Select Committee on Defence Appendices to the Minutes of Evidence



APPENDIX 9

Memorandum submitted by Forces Widows Against Re-marriage Discrimination (17 September 2001)

  I was in receipt of an Attributable Forces Pension until October 1998 when I re-married and lost my pension. I am now a member of FORWARD (Forces Widows Against Remarriage Discrimination).

  The group FORWARD would like to draw the attention of the Defence Committee to the following discrepancies in changes the government made to our pension scheme in October 2000 when they allowed widows such as ourselves to keep their pensions for life (as long as they had not already re-married).

    1.  Widows who have chosen not to marry, or who have had a live-in "lodger" with a rent book, have been able to keep their attributable pension all along and will keep it even if they now decide to re-marry.

  The FORWARD widows chose family values and honesty, thus forfeiting their pensions. They not only lost their pensions by re-marrying but now they will not have their pensions re-instated in line with their equals who can keep their pensions for life.

  We consider this grossly unfair and discrimination against those who have re-married.

    2.  The government states that they do not apply changes to pension legislation retrospectively when in fact they have done so in October 2000. They have allowed widows back to 1973 to keep their pensions upon re-marriage, not just widows from October 2000. This change has therefore been applied retrospectively but has omitted to take into account those who have already re-married.

    3.  Widows in the category of having re-married number around 100 (number agreed by Heather Smith, Pensions Policy, MoD). These 100 widows have already saved the government a large amount of money by forfeiting their pensions upon re-marriage.
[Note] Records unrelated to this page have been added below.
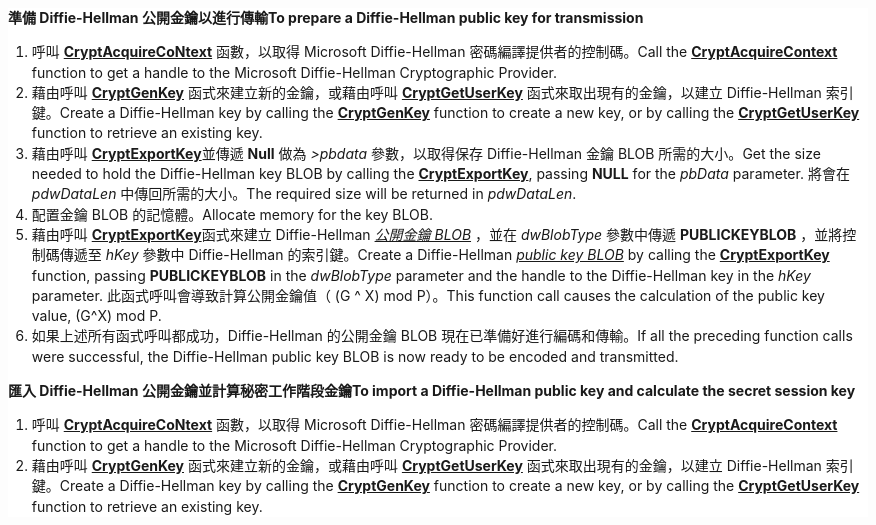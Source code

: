 <span data-ttu-id="1318a-147">**準備 Diffie-Hellman 公開金鑰以進行傳輸**</span><span class="sxs-lookup"><span data-stu-id="1318a-147">**To prepare a Diffie-Hellman public key for transmission**</span></span>

1.  <span data-ttu-id="1318a-148">呼叫 [**CryptAcquireCoNtext**](/windows/desktop/api/Wincrypt/nf-wincrypt-cryptacquirecontexta) 函數，以取得 Microsoft Diffie-Hellman 密碼編譯提供者的控制碼。</span><span class="sxs-lookup"><span data-stu-id="1318a-148">Call the [**CryptAcquireContext**](/windows/desktop/api/Wincrypt/nf-wincrypt-cryptacquirecontexta) function to get a handle to the Microsoft Diffie-Hellman Cryptographic Provider.</span></span>
2.  <span data-ttu-id="1318a-149">藉由呼叫 [**CryptGenKey**](/windows/desktop/api/Wincrypt/nf-wincrypt-cryptgenkey) 函式來建立新的金鑰，或藉由呼叫 [**CryptGetUserKey**](/windows/desktop/api/Wincrypt/nf-wincrypt-cryptgetuserkey) 函式來取出現有的金鑰，以建立 Diffie-Hellman 索引鍵。</span><span class="sxs-lookup"><span data-stu-id="1318a-149">Create a Diffie-Hellman key by calling the [**CryptGenKey**](/windows/desktop/api/Wincrypt/nf-wincrypt-cryptgenkey) function to create a new key, or by calling the [**CryptGetUserKey**](/windows/desktop/api/Wincrypt/nf-wincrypt-cryptgetuserkey) function to retrieve an existing key.</span></span>
3.  <span data-ttu-id="1318a-150">藉由呼叫 [**CryptExportKey**](/windows/desktop/api/Wincrypt/nf-wincrypt-cryptexportkey)並傳遞 **Null** 做為 *>pbdata* 參數，以取得保存 Diffie-Hellman 金鑰 BLOB 所需的大小。</span><span class="sxs-lookup"><span data-stu-id="1318a-150">Get the size needed to hold the Diffie-Hellman key BLOB by calling the [**CryptExportKey**](/windows/desktop/api/Wincrypt/nf-wincrypt-cryptexportkey), passing **NULL** for the *pbData* parameter.</span></span> <span data-ttu-id="1318a-151">將會在 *pdwDataLen* 中傳回所需的大小。</span><span class="sxs-lookup"><span data-stu-id="1318a-151">The required size will be returned in *pdwDataLen*.</span></span>
4.  <span data-ttu-id="1318a-152">配置金鑰 BLOB 的記憶體。</span><span class="sxs-lookup"><span data-stu-id="1318a-152">Allocate memory for the key BLOB.</span></span>
5.  <span data-ttu-id="1318a-153">藉由呼叫 [**CryptExportKey**](/windows/desktop/api/Wincrypt/nf-wincrypt-cryptexportkey)函式來建立 Diffie-Hellman [*公開金鑰 BLOB*](../secgloss/p-gly.md) ，並在 *dwBlobType* 參數中傳遞 **PUBLICKEYBLOB** ，並將控制碼傳遞至 *hKey* 參數中 Diffie-Hellman 的索引鍵。</span><span class="sxs-lookup"><span data-stu-id="1318a-153">Create a Diffie-Hellman [*public key BLOB*](../secgloss/p-gly.md) by calling the [**CryptExportKey**](/windows/desktop/api/Wincrypt/nf-wincrypt-cryptexportkey) function, passing **PUBLICKEYBLOB** in the *dwBlobType* parameter and the handle to the Diffie-Hellman key in the *hKey* parameter.</span></span> <span data-ttu-id="1318a-154">此函式呼叫會導致計算公開金鑰值（ (G ^ X) mod P）。</span><span class="sxs-lookup"><span data-stu-id="1318a-154">This function call causes the calculation of the public key value, (G^X) mod P.</span></span>
6.  <span data-ttu-id="1318a-155">如果上述所有函式呼叫都成功，Diffie-Hellman 的公開金鑰 BLOB 現在已準備好進行編碼和傳輸。</span><span class="sxs-lookup"><span data-stu-id="1318a-155">If all the preceding function calls were successful, the Diffie-Hellman public key BLOB is now ready to be encoded and transmitted.</span></span>

<span data-ttu-id="1318a-156">**匯入 Diffie-Hellman 公開金鑰並計算秘密工作階段金鑰**</span><span class="sxs-lookup"><span data-stu-id="1318a-156">**To import a Diffie-Hellman public key and calculate the secret session key**</span></span>

1.  <span data-ttu-id="1318a-157">呼叫 [**CryptAcquireCoNtext**](/windows/desktop/api/Wincrypt/nf-wincrypt-cryptacquirecontexta) 函數，以取得 Microsoft Diffie-Hellman 密碼編譯提供者的控制碼。</span><span class="sxs-lookup"><span data-stu-id="1318a-157">Call the [**CryptAcquireContext**](/windows/desktop/api/Wincrypt/nf-wincrypt-cryptacquirecontexta) function to get a handle to the Microsoft Diffie-Hellman Cryptographic Provider.</span></span>
2.  <span data-ttu-id="1318a-158">藉由呼叫 [**CryptGenKey**](/windows/desktop/api/Wincrypt/nf-wincrypt-cryptgenkey) 函式來建立新的金鑰，或藉由呼叫 [**CryptGetUserKey**](/windows/desktop/api/Wincrypt/nf-wincrypt-cryptgetuserkey) 函式來取出現有的金鑰，以建立 Diffie-Hellman 索引鍵。</span><span class="sxs-lookup"><span data-stu-id="1318a-158">Create a Diffie-Hellman key by calling the [**CryptGenKey**](/windows/desktop/api/Wincrypt/nf-wincrypt-cryptgenkey) function to create a new key, or by calling the [**CryptGetUserKey**](/windows/desktop/api/Wincrypt/nf-wincrypt-cryptgetuserkey) function to retrieve an existing key.</span></span>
Surely it is only fair and reasonable to re-instate their pensions in line with those who didn't lose their pension in the first place.

  I hope the Defence Committee can take these facts into account. Many of the FORWARD widows have suffered an economic loss through re-marrying (not all husbands have large incomes), having already suffered a traumatic emotional loss, and many still have young children to bring up.

  These widows who have re-married should surely be included in the October 2000 changes to the Attributable Forces Pension Scheme.